O Palácio do Planalto calcula que até 24 ministros podem deixar seus cargos nos próximos meses para disputar as eleições deste ano, segundo informou o g1.

A legislação eleitoral determina que ministros que pretendem concorrer precisam se desincompatibilizar das funções até seis meses antes do pleito, ou seja, até 4 de abril.

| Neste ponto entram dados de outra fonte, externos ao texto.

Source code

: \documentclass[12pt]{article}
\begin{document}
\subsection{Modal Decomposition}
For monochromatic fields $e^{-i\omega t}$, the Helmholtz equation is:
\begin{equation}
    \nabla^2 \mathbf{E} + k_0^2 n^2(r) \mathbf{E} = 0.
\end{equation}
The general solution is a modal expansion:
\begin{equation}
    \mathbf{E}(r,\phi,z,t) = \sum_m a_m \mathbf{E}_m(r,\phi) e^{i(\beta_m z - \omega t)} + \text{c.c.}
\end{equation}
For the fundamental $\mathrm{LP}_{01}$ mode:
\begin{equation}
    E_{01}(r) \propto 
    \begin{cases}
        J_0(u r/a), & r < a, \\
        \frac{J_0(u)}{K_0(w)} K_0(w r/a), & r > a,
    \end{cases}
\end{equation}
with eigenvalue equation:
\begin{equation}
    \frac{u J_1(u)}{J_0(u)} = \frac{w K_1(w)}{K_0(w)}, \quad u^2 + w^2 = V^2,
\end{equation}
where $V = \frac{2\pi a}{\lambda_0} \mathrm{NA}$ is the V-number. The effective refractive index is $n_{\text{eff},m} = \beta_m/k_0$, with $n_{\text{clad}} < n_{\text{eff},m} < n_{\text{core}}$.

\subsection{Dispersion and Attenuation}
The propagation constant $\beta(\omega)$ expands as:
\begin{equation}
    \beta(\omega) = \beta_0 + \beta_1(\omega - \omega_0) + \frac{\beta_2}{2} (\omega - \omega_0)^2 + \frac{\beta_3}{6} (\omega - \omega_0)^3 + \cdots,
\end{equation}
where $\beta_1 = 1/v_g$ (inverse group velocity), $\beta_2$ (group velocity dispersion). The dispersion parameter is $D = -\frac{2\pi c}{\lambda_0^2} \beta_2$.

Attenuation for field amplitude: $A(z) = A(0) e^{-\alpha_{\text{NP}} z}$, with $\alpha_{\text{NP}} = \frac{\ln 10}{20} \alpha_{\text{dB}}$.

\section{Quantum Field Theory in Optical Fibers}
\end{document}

Além dos ministérios da Justiça e da Fazenda, veja as outras pastas que também podem passar por mudanças no comando:

  1. Casa Civil - Rui Costa deve ser candidato ao Senado pela Bahia.
  2. Relações Institucionais - Gleisi Hoffmann será candidata à reeleição como deputada federal pelo Paraná.
  3. Secretaria de Comunicação da Presidência - Sidônio Palmeira deve deixar o governo para fazer o marketing da campanha de reeleição do presidente Lula.
  4. Educação - Camilo Santana deve ser candidato ao governo do Ceará.
  5. Transportes - Renan Filho deve ser candidato ao governo de Alagoas.
  6. Esporte - André Fufuca avalia concorrer ao Senado ou ao governo do Maranhão.
  7. Portos e Aeroportos - Silvio Costa Filho planeja ser candidato ao Senado por Pernambuco.
  8. Integração Nacional - Waldez Goés é cotado para ser candidato a senador pelo Amapá.
  9. Planejamento - Simone Tebet é cotada a disputar uma vaga ao Senado por São Paulo.
  10. Meio Ambiente - Marina Silva é cotada para disputar uma vaga ao Senado.
  11. Cidades - Jader Filho deve ser candidato a deputado federal pelo Pará.
  12. Agricultura - Carlos Fávaro será candidato à reeleição para o Senado por Mato Grosso.
  13. Pesca - André de Paula será candidato a deputado federal por Pernambuco.
  14. Igualdade Racial - Anielle Franco avalia ser candidata à deputada federal pelo Rio de Janeiro.
  15. Desenvolvimento Agrário - Paulo Teixeira será candidato à reeleição como deputado por São Paulo.
  16. Empreendedorismo - Marcio França avalia se candidatar ao governo ou a outro cargo por São Paulo.
  17. Minas e Energia - Alexandre Silveira planeja ser candidato ao Senado por Minas Gerais.
  18. Direitos Humanos - Macaé Evaristo deve ser candidata à deputada estadual em Minas Gerais.
  19. Povos Indígenas - Sonia Guajajara deve ser candidata à reeleição como deputada federal por São Paulo.
  20. Cultura - Planalto avalia candidatura de Margareth Menezes à deputada federal pela Bahia, mas ela ainda resiste.
  21. Desenvolvimento, Indústria E Comércio - Geraldo Alckmin deve ser candidato à reeleição como vice-presidente ou disputar um cargo por São Paulo.
  22. Previdência Social - Wolney Queiroz deve ser candidato a deputado federal por Pernambuco.

Ao contrário destes, dois ministros, que atualmente são deputados federais, já anunciaram às suas equipes que não deixarão o governo para serem candidatos:

  • Guilherme Boulos, que recentemente assumiu a Secretaria-Geral da Presidência; e
  • Alexandre Padilha, que permanecerá à frente da Saúde.